**WHAT NEEDS TO BE DONE**
Scan the lines below and report each one containing "ロバート" by copying it.

**MATERIAL SUPPLIED**
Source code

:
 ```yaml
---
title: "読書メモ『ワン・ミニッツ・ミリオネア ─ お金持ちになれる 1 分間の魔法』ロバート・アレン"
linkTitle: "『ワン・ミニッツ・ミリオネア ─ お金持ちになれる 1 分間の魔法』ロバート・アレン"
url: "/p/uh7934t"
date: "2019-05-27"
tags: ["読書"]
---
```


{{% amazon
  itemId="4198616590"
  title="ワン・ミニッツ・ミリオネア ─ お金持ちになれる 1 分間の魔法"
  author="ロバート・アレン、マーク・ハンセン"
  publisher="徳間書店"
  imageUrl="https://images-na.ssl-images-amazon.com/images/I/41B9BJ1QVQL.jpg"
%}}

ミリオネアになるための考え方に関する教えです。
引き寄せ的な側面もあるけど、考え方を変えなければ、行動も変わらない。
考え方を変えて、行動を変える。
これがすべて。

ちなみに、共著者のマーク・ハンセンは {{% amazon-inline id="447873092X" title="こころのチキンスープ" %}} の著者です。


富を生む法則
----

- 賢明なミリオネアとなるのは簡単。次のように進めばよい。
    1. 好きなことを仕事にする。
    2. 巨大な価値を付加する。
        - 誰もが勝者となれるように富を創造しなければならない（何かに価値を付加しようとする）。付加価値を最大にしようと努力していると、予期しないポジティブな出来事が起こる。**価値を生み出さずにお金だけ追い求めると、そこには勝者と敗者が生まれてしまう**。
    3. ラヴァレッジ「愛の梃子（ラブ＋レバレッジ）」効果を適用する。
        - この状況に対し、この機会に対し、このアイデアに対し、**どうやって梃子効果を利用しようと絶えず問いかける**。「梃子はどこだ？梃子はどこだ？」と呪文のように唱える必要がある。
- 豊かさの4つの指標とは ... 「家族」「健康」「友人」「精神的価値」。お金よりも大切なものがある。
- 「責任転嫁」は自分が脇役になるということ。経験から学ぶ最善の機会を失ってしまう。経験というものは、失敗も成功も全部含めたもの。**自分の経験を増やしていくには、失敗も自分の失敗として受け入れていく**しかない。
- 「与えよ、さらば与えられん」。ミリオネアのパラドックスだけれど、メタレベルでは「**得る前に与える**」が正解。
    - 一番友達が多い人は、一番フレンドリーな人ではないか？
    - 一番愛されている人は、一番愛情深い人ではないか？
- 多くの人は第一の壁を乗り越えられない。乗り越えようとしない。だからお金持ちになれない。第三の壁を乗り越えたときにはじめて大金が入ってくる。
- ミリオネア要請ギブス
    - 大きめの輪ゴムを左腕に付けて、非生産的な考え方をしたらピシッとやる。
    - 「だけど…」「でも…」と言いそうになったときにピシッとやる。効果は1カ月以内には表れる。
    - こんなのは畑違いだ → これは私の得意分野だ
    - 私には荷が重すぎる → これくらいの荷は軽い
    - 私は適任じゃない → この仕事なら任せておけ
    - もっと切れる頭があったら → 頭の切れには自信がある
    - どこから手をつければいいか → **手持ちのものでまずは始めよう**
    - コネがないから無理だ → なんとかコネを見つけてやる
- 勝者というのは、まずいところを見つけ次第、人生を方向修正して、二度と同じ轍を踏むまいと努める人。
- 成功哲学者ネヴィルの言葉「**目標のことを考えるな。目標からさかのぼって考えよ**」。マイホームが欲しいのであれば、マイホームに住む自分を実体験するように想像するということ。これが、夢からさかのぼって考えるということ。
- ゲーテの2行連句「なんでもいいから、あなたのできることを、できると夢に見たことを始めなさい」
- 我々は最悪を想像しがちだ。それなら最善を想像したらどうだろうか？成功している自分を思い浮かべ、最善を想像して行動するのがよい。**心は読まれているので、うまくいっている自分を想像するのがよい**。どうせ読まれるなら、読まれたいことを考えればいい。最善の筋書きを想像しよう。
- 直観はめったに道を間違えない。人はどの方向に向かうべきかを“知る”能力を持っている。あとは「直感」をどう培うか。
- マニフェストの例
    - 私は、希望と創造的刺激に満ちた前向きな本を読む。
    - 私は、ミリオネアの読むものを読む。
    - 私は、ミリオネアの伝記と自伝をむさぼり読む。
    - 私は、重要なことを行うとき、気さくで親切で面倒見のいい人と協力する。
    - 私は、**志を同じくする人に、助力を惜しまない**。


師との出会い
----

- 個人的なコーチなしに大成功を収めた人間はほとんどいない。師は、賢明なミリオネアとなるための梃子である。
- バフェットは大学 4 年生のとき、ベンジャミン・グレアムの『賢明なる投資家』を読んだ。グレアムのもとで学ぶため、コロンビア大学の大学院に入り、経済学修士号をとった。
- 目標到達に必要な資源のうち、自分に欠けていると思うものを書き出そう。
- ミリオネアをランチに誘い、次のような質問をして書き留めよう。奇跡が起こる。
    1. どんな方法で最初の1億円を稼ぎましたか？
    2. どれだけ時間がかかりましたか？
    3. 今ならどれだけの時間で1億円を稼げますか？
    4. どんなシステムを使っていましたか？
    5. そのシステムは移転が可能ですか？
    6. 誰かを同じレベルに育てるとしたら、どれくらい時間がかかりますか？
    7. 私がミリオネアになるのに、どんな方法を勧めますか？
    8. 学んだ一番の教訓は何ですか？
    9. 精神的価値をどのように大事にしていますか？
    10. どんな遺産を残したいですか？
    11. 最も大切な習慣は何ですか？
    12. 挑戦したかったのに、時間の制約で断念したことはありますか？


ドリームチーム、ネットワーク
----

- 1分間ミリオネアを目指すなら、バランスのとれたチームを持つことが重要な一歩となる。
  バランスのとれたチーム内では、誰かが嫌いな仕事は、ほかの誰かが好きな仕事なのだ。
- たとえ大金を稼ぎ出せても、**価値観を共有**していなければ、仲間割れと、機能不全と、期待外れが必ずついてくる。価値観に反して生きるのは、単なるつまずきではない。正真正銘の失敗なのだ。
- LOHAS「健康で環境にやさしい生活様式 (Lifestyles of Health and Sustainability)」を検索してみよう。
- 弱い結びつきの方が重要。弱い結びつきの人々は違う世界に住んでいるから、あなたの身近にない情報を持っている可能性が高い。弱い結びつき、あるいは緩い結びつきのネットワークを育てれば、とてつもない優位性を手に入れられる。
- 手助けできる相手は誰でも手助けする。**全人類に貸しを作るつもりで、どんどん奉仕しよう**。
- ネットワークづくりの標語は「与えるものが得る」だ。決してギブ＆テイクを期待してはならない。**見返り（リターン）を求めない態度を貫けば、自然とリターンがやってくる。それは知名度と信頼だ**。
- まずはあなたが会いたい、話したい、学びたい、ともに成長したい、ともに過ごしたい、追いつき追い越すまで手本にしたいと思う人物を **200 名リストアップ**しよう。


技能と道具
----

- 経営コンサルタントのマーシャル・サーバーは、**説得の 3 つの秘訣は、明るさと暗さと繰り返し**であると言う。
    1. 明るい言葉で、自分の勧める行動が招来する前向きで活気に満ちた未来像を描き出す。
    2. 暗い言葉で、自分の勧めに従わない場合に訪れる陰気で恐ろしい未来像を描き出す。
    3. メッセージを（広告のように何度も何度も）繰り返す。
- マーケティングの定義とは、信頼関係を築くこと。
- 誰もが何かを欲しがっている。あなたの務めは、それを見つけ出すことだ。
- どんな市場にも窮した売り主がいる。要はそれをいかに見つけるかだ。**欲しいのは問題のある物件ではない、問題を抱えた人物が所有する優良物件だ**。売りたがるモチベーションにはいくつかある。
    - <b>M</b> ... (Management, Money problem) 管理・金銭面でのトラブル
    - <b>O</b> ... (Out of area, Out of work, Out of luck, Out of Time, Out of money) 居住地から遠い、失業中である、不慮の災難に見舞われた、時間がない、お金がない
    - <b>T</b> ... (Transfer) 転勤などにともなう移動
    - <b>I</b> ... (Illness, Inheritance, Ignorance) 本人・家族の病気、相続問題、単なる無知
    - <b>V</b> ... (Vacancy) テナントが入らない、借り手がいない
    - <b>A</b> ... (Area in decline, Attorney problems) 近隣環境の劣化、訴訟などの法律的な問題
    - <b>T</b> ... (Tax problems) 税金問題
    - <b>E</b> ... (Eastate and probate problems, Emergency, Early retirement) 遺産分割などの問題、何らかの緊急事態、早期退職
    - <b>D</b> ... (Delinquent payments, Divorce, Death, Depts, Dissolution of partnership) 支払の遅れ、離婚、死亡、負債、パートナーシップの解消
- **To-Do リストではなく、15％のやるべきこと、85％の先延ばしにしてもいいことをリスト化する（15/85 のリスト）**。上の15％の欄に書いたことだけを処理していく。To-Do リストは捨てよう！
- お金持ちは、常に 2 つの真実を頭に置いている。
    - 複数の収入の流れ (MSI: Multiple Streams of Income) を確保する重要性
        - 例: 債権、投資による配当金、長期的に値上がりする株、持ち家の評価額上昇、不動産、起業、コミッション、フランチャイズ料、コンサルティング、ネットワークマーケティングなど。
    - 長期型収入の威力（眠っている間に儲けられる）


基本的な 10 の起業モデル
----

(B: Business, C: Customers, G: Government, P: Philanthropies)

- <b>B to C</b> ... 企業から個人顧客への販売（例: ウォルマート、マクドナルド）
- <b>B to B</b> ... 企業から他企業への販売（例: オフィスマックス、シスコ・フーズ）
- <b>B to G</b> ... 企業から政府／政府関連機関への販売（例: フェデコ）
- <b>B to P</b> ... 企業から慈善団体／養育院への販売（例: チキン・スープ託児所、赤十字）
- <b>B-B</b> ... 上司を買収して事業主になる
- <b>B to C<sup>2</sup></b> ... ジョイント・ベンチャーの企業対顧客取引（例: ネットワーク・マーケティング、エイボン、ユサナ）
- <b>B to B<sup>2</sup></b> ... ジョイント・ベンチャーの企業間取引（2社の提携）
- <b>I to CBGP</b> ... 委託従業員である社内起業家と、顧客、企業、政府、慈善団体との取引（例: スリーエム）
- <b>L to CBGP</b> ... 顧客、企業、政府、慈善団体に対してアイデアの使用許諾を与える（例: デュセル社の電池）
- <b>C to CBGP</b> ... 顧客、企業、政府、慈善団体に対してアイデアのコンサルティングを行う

**ANSWER BELOW**
title: "読書メモ『ワン・ミニッツ・ミリオネア ─ お金持ちになれる 1 分間の魔法』ロバート・アレン"
linkTitle: "『ワン・ミニッツ・ミリオネア ─ お金持ちになれる 1 分間の魔法』ロバート・アレン"
  author="ロバート・アレン、マーク・ハンセン"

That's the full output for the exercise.